Die Experimente zeigen, dass Polyphenole aus grünem Tee den JNK-2-Spiegel in der Haut senken und die Reaktion blockieren, die zur Bildung von Tumoren führt.
Dong sagt, dass eine Lotion – kein Getränk – der ideale Weg wäre, um der Haut der Menschen Polyphenole zuzuführen. Basierend auf früheren Untersuchungen, sagt er, müsste ein Mensch bis zu zehn Tassen grünen Tee pro Tag trinken, um genügend Polyphenolmoleküle in der Haut aufzubauen, um irgendeinen Nutzen zu erzielen.
Sonnenschutzmittel filtern UV-Strahlen heraus, bevor sie in die Haut eindringen. Eine Lotion mit Polyphenolen könnte helfen, Hautkrebs nach Sonneneinstrahlung vorzubeugen. „Hoffentlich können wir die Polyphenole in der Lotion zusammen mit einem Sonnenschutzmittel auflösen“, sagt Dong gegenüber WebMD.

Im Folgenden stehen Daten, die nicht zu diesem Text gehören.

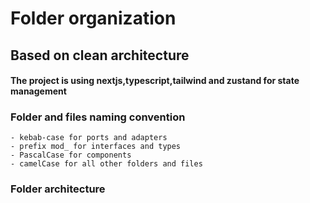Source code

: # Folder organization

## Based on clean architecture

#### The project is using nextjs,typescript,tailwind and zustand for state management

### Folder and files naming convention

    - kebab-case for ports and adapters
    - prefix mod_ for interfaces and types
    - PascalCase for components
    - camelCase for all other folders and files

### Folder architecture

<!--
README.md
-__test__
    - mocks
        - shopping
            - categories.ts
            - product.ts
            - productsByCategory.ts
        - user.ts
    - unit
        - shopping
            - catalog
                - categories
                    -  getProductsByCategory.test.ts
                - products
                    -  getProducts.test.ts
        - user
            - actions.test.ts
        - adapter.ts
-public
-src
    - adapters
        - shopping-api-adapter.ts
        - user-api-adapter.ts
    - core
        - usecases
            - shopping
                - product-actions.ts
            - user
                - user-actions.ts
        - domains
            -logic
                - mod_language.ts
                - checkout.ts
                - user.ts
            -models
                - shopping
                    - catalog
                        - category
                            -  mod_category.ts
                        - product
                            - by-category
                                - mod_products-response.ts
                            - mod_product.ts
                        mod_checkout.ts
                - user
                    -schema
                        - mod_deliveryOptions.ts
                    mod_user.ts
    - infrastructure
        -api
            -client
                -shopping
                    - catalog
                        - category.ts
                        - product.ts
                -user
                    - user.ts
    - libraries
        - array.ts
        - date.ts
    - pages
        - shopping
            - checkout.tsx
            - catalog
                - [product-category]
                    - index.tsx
    - presentations
        - components
            - home
                - ProductShow.tsx
            - layouts
                - Footer.tsx
                - Header.tsx
            - shopping
                - catalog
                    - category
                        - SubNavbar.tsx
                    - product
                        - ProductCard.tsx
                        - ProductContainer.tsx
                    - checkout
                        - receipt
                            - CommandResume.tsx
                            - index.tsx
                            - logic.ts
                        - shopping-cart
                            - logic.ts
                            - ProductCart.tsx
                            - ShoppingCart.tsx
                            - ShoppingCartItems.tsx
                    - ProductShow.tsx
                    - index.ts
            - user
                - delivery
                    - DeliveryOptionsModal.tsx
                - index.tsx
        - global-state
            - actions
                -  mod_shopping.ts
                -  mod_user.ts
            -shopping.ts
            -user.ts
            -useRoot.ts
        - hooks
            - services
                - shopping
                    - useFetchItemsByProductCategory.tsx
                    - useFetchProducts.tsx
                    - useFetchProductsCategory.tsx
                - user
                    - useFetchUserDeliveryDate.tsx
            - event
                - useEventListener.ts
                - useHasHydrated.ts
                - useIsomorphicLayoutEffect.ts
                - useKeyPress.ts
                - useLockedBody.ts
                - useMediaQuery.ts
                - useModal.ts
                - useUpdateEffect.ts
            - index.ts
        - ui/
    - ports
        - shopping-port.ts
        - user-port.ts
# Tapio
# Tapio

Die Forscher entwickeln bereits eine solche Lotion, allerdings steckt ihre Arbeit noch in einem sehr frühen Stadium. „Wir haben die Daten noch nicht“, sagt Dong. „Wir haben gerade damit begonnen.“
Dong sagt, er könne nicht darüber spekulieren, wie lange es dauern werde, die Lotion zu entwickeln. Zu diesem Zeitpunkt fangen Wissenschaftler gerade erst an, herauszufinden, was Krebs verursacht, und vor allem gibt diese Studie Aufschluss darüber, wie Hautkrebs entsteht. „Sobald wir das wissen, können wir Krebs verhindern oder behandeln, indem wir auf die spezifischen Gene oder Proteine abzielen“, sagt er.
Dennoch, so Dong, seien die Studienergebnisse nicht auf Melanome übertragbar – die tödlichste Form von Hautkrebs. Das liegt daran, dass sich in dieser Studie bei den Mäusen keine Melanomtumoren entwickelten.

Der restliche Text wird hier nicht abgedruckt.